Libraries have traditionally connected people to information, through collecting, curating, preserving and managing information. This is working with people as *consumers* of information.
But the world of scholarly communication is opening up a different angle – engaging with the *production* of information.
As a library practitioner who managed Offset Agreements at scale I can attest to their complexity. Each deal is different. And it is the same for R&P agreements. This makes the R&P messages really complicated. Some of the agreements cover the cost of publication in both the publishers’ hybrid journals and their open access journals. Others only cover the hybrid journals. And, just to clarify, publishing open access under these agreements is not ‘free’ (despite the rhetoric).
My work in the UK included managing literally millions of pounds from funders for open access costs. Despite the eye watering amounts, these funds started reaching their limits before the end of the financial year. To meet this challenge, we considered the fact that an author publishing in a fully OA journal needed to pay an APC to be published, where payment for an APC in a hybrid journal was optional. Those authors could always just publish as a subscription article and make their paper open access in the institutional repository.
I devised the 80% rule. The rationale was that 80% of our spend was on hybrid journals, so to preserve funds to support authors in fully open access journals, we would stop paying for hybrid when we had exhausted 80% of the funds. That decision required a significant amount of discussion, multiple issue papers and presentations to senior committees and boards to obtain university agreement.
The kicker in R&P deals is that the ‘publish’ part of some of the deals do not entirely cover the publication output for each calendar year. There will be a point when the money will run out. Indeed, when this happened in the UK the comments on a discussion list of people managing these deals ranged from: “I agree with you that this deal is causing so much trouble!” to “This deal is the bane of my existence”.
The problem of the money running out is exacerbated by the demonstrated fact that these deals change publishing behaviour. This has been the experience in Germany, with one analysis observing an increase in publication with the publisher in the deal, noting: “While these DEAL agreements appear attractive at first sight, there can be severe unintended side effects for market competition in the long term”.
This blog is not opening the can of worms of the broader implications of R&P deals – that’s a discussion for a different time.
The issue being explored here is how these deals will fundamentally alter the core business of academic libraries – and whether the higher education sector is ready for it.
These new R&P deals being introduced in Australia will be the first time many of our academic libraries will need to manage the publishing side of the scholarly record. Some Australian institutions have a dedicated area focused on scholarly communication, like QUT and the University of Melbourne.

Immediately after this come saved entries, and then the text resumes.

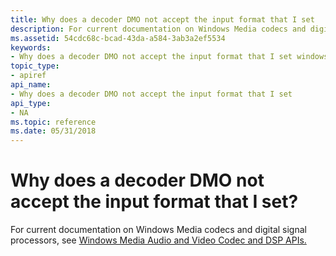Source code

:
 ```yaml
---
title: Why does a decoder DMO not accept the input format that I set
description: For current documentation on Windows Media codecs and digital signal processors, see Windows Media Audio and Video Codec and DSP APIs.
ms.assetid: 54cdc68c-bcad-43da-a584-3ab3a2ef5534
keywords:
- Why does a decoder DMO not accept the input format that I set windows Media Format
topic_type:
- apiref
api_name:
- Why does a decoder DMO not accept the input format that I set
api_type:
- NA
ms.topic: reference
ms.date: 05/31/2018
---
```


# Why does a decoder DMO not accept the input format that I set?

For current documentation on Windows Media codecs and digital signal processors, see [Windows Media Audio and Video Codec and DSP APIs.](https://msdn.microsoft.com/library/Dd464626(v=VS.85).aspx)

 

 




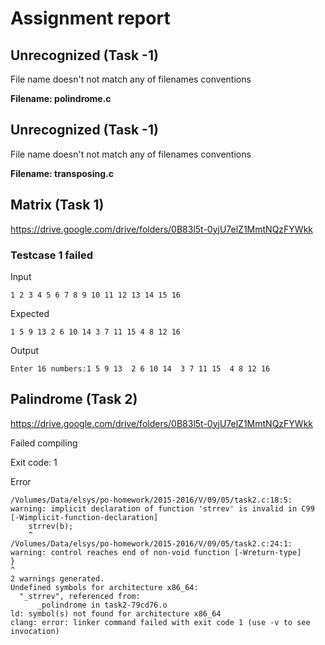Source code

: # Assignment report
## Unrecognized (Task -1)
File name doesn't not match any of filenames conventions

**Filename: polindrome.c**
## Unrecognized (Task -1)
File name doesn't not match any of filenames conventions

**Filename: transposing.c**
## Matrix (Task 1)
https://drive.google.com/drive/folders/0B83l5t-0yjU7elZ1MmtNQzFYWkk

### Testcase 1 failed
Input
```
1 2 3 4 5 6 7 8 9 10 11 12 13 14 15 16
```


Expected
```
1 5 9 13 2 6 10 14 3 7 11 15 4 8 12 16
```


Output
```
Enter 16 numbers:1 5 9 13  2 6 10 14  3 7 11 15  4 8 12 16  
```

## Palindrome (Task 2)
https://drive.google.com/drive/folders/0B83l5t-0yjU7elZ1MmtNQzFYWkk

Failed compiling

Exit code: 1

Error
```
/Volumes/Data/elsys/po-homework/2015-2016/V/09/05/task2.c:18:5: warning: implicit declaration of function 'strrev' is invalid in C99 [-Wimplicit-function-declaration]
    strrev(b);
    ^
/Volumes/Data/elsys/po-homework/2015-2016/V/09/05/task2.c:24:1: warning: control reaches end of non-void function [-Wreturn-type]
}
^
2 warnings generated.
Undefined symbols for architecture x86_64:
  "_strrev", referenced from:
      _polindrome in task2-79cd76.o
ld: symbol(s) not found for architecture x86_64
clang: error: linker command failed with exit code 1 (use -v to see invocation)

```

But a study I have recently conducted with my colleagues Dr Mary Anne Kennan and Dr Joanna Richardson found that most people working in scholarly communication in Australasian research libraries are juggling this work with many other responsibilities.
How many of our current professional staff will be comfortable answering questions about different aspects of publishing, such as the level of use of PrePrints, or about page and colour charges? How cognisant are our academic colleagues of the current publishing landscape? We need to decide what level of knowledge different roles in our Universities require. How do we ensure our staff have those skills? What workflows are we going to put into place? What internal systems will we need to look at this holistically across our institutions?
This is the beginning of a very long road.